Aleksandra jest młoda i demonstrowanie przywiązania do życia jako wartości jest dla niej oczywistością. Niosła transparent z napisem „Poprzyj obywatelki projekt ustawy, uratuj dziecko przed aborcją”. - To jest takie naturalne. Musimy się wstawiać za obroną życia, które jeszcze nie może powiedzieć swoim głosem – mówiła Aleksandra.

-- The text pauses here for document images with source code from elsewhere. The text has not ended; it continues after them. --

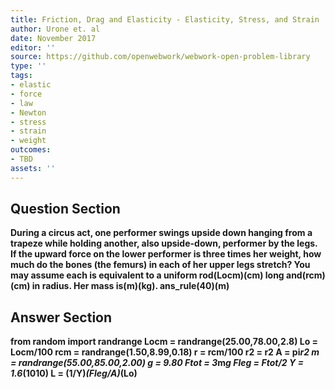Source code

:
 ```yaml
---
title: Friction, Drag and Elasticity - Elasticity, Stress, and Strain
author: Urone et. al
date: November 2017
editor: ''
source: https://github.com/openwebwork/webwork-open-problem-library
type: ''
tags:
- elastic
- force
- law
- Newton
- stress
- strain
- weight
outcomes:
- TBD
assets: ''
---
```


## Question Section 

<b>
During a circus act, one performer swings upside down hanging from a trapeze while holding another, also upside-down, performer by the legs. If the upward force on the lower performer is three times her weight, how much do the bones (the femurs) in each of her upper legs stretch? You may assume each is equivalent to a uniform rod(Locm)(cm) long and(rcm)(cm) in radius. Her mass is(m)(kg).
ans_rule(40)(m)


## Answer Section

from random import randrange
Locm = randrange(25.00,78.00,2.8)
Lo = Locm/100
rcm = randrange(1.50,8.99,0.18)
r = rcm/100
r2 = r**2
A = pi*r2
m = randrange(55.00,85.00,2.00)
g = 9.80
Ftot = 3*m*g
Fleg = Ftot/2
Y = 1.6*(10**10)
L = (1/Y)*(Fleg/A)*(Lo)
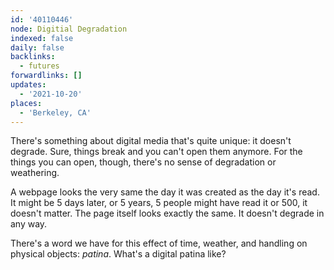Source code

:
 ```yaml
---
id: '40110446'
node: Digitial Degradation
indexed: false
daily: false
backlinks:
  - futures
forwardlinks: []
updates:
  - '2021-10-20'
places:
  - 'Berkeley, CA'
---
```

There's something about digital media that's quite unique: it doesn't degrade. Sure, things break and you can't open them anymore. For the things you can open, though, there's no sense of degradation or weathering. 

A webpage looks the very same the day it was created as the day it's read. It might be 5 days later, or 5 years, 5 people might have read it or 500, it doesn't matter. The page itself looks exactly the same. It doesn't degrade in any way. 

There's a word we have for this effect of time, weather, and handling on physical objects: *patina*. What's a digital patina like?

Spokojnie maszerujący tłum. Dzieciaki przebrane za wielkie pluszaki brykały między uczestnikami marszu. Młody mężczyzna trzymał tablicę z ręcznie wypisanym hasłem „Dzieci skarbem a nie garbem”. Wojciech nie zrobił tej tablicy, dostał od organizatorek, ale w pełni zgadza się z jej treścią. - Ja też tak uważam. Że dzieci są największym skarbem, jaki możemy dostać od Pana Boga. W tej chwili jest rozpowszechniana cywilizacja śmierci. W mediach przedstawiają dzieci jako coś, co jest zbyteczne, czasem jest ciężarem – tłumaczył Wojciech.
Przyjście tego dnia na marsz to była jego wewnętrzna potrzeba. - Od rana chciałem tu być. Do niczego się nie przygotowywałem; to wszystko, co się dzieje, jest bardzo spontaniczne - Wojciech jest ojcem dwójki dzieci. Za miesiąc na świat przyjdzie trzecie.

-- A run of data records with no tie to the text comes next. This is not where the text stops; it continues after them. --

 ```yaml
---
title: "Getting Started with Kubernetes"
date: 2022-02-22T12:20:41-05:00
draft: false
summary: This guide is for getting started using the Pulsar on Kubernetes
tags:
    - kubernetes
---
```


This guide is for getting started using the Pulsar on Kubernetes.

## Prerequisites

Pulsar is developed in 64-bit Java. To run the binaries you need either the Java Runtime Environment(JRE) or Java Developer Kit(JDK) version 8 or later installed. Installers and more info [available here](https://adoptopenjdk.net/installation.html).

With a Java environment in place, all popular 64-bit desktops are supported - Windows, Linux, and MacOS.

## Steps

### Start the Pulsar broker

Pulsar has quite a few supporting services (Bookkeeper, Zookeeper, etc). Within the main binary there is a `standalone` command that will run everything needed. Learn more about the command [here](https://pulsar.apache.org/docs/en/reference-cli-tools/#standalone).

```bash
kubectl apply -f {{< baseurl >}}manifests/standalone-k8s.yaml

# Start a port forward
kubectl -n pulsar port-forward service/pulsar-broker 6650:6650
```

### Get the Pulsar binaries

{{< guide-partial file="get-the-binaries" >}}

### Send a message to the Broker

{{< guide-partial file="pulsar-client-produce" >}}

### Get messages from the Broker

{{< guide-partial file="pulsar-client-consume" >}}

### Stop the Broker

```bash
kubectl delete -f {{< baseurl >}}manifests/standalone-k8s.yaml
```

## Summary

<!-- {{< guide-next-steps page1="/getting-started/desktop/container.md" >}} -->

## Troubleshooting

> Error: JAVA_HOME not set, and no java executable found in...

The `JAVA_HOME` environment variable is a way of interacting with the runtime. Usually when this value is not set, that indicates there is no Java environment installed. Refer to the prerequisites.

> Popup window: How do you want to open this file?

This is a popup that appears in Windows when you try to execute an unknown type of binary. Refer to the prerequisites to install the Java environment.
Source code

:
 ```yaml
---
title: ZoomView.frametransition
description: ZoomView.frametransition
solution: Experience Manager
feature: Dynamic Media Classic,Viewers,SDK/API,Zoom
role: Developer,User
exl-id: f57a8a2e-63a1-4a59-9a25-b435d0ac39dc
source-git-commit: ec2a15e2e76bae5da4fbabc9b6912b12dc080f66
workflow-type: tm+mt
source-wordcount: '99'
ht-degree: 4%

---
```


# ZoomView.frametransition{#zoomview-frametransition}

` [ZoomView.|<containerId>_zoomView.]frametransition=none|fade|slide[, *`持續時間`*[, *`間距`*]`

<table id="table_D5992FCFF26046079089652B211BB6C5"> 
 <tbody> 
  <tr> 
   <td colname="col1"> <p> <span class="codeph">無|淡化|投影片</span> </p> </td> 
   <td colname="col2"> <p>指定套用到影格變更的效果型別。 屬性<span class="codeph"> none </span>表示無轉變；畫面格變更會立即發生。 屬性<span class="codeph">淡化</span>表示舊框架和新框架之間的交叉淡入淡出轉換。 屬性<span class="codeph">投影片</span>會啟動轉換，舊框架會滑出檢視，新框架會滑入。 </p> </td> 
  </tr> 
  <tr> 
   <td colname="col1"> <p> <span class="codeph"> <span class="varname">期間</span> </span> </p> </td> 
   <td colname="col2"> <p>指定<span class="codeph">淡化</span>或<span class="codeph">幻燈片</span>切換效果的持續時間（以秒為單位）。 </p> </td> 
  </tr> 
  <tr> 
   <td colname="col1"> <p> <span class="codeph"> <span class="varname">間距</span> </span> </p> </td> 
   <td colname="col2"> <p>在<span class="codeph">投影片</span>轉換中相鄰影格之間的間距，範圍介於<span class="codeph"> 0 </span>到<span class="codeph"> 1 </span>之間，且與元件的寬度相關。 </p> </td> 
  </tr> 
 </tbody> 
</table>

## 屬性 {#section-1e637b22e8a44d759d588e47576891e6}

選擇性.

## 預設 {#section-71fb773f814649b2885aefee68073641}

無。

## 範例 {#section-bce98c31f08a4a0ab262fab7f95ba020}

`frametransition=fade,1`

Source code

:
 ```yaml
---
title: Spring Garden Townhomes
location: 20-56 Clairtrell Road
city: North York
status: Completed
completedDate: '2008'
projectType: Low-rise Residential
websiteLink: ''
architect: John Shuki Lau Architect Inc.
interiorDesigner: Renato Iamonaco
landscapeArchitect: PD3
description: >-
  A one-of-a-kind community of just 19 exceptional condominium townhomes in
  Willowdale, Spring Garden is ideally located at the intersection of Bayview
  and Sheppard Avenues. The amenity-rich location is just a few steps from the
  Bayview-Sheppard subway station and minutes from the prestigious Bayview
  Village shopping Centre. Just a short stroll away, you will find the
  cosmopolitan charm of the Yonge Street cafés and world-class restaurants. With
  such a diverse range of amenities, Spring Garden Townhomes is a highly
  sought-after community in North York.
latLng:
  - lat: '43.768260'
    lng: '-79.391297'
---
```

Pochód dotarł na plac przed urzędem miejskim. Ze sceny oficjalne przemówienia, podziękowania i zapewnienia. Wydarzenie objęli patronatem honorowym i jednoczenie wzięli w nim udział abp Zygmunt Zimowski, ordynariusz diecezji radomskiej bp Henryk Tomasik, prezydent Radosław Witkowski i radni.
- Jako prezydent miasta chcę z tego miejsca złożyć obietnicę, że będziemy tak rządzić miastem, aby szukać rozwiązań najlepszych również dla rodzin – zapewniał Radosław Witkowski.